EXTRACTED MATERIAL »
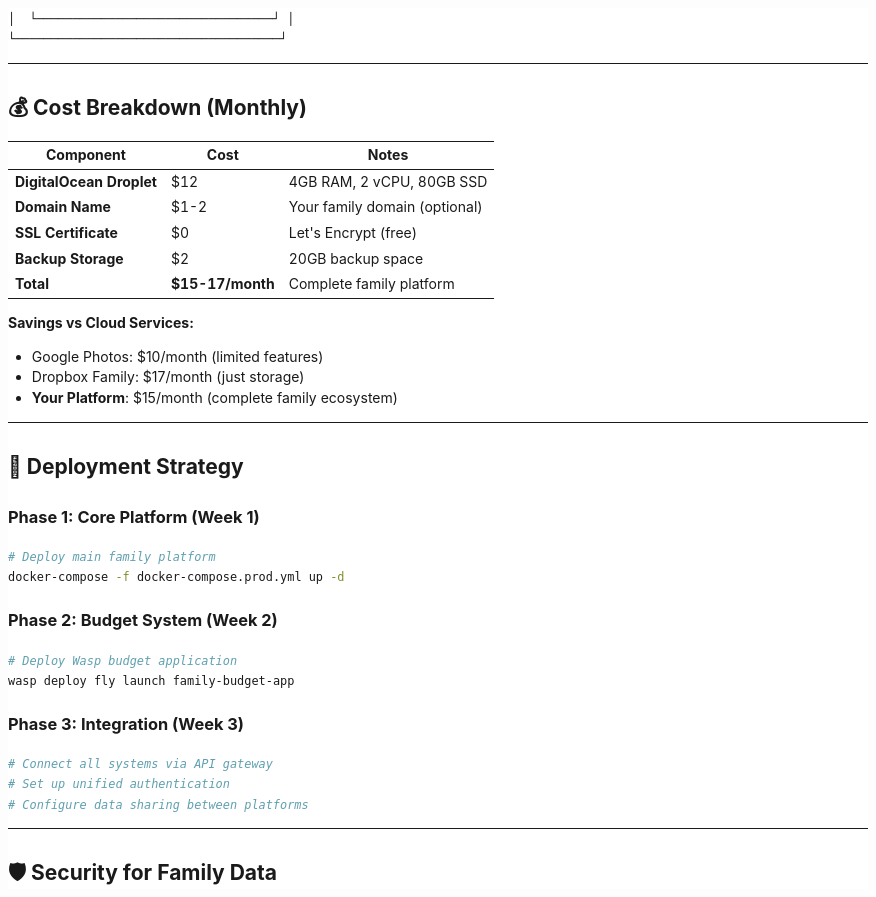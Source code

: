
 ```
│  └─────────────────────────────────┘ │
└─────────────────────────────────────┘
```

---

## 💰 **Cost Breakdown (Monthly)**

| Component | Cost | Notes |
|-----------|------|-------|
| **DigitalOcean Droplet** | $12 | 4GB RAM, 2 vCPU, 80GB SSD |
| **Domain Name** | $1-2 | Your family domain (optional) |
| **SSL Certificate** | $0 | Let's Encrypt (free) |
| **Backup Storage** | $2 | 20GB backup space |
| **Total** | **$15-17/month** | Complete family platform |

**Savings vs Cloud Services:**
- Google Photos: $10/month (limited features)
- Dropbox Family: $17/month (just storage)
- **Your Platform**: $15/month (complete family ecosystem)

---

## 🔧 **Deployment Strategy**

### **Phase 1: Core Platform (Week 1)**
```bash
# Deploy main family platform
docker-compose -f docker-compose.prod.yml up -d
```

### **Phase 2: Budget System (Week 2)**
```bash
# Deploy Wasp budget application
wasp deploy fly launch family-budget-app
```

### **Phase 3: Integration (Week 3)**
```bash
# Connect all systems via API gateway
# Set up unified authentication
# Configure data sharing between platforms
```

---

## 🛡️ **Security for Family Data**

EXERCISE OBJECTIVE »
Skipping any pictures, transcribe the full listing exactly.

RESPONSE »
Source code

:
 ```
│  └─────────────────────────────────┘ │
└─────────────────────────────────────┘
```

---

## 💰 **Cost Breakdown (Monthly)**

| Component | Cost | Notes |
|-----------|------|-------|
| **DigitalOcean Droplet** | $12 | 4GB RAM, 2 vCPU, 80GB SSD |
| **Domain Name** | $1-2 | Your family domain (optional) |
| **SSL Certificate** | $0 | Let's Encrypt (free) |
| **Backup Storage** | $2 | 20GB backup space |
| **Total** | **$15-17/month** | Complete family platform |

**Savings vs Cloud Services:**
- Google Photos: $10/month (limited features)
- Dropbox Family: $17/month (just storage)
- **Your Platform**: $15/month (complete family ecosystem)

---

## 🔧 **Deployment Strategy**

### **Phase 1: Core Platform (Week 1)**
```bash
# Deploy main family platform
docker-compose -f docker-compose.prod.yml up -d
```

### **Phase 2: Budget System (Week 2)**
```bash
# Deploy Wasp budget application
wasp deploy fly launch family-budget-app
```

### **Phase 3: Integration (Week 3)**
```bash
# Connect all systems via API gateway
# Set up unified authentication
# Configure data sharing between platforms
```

---

## 🛡️ **Security for Family Data**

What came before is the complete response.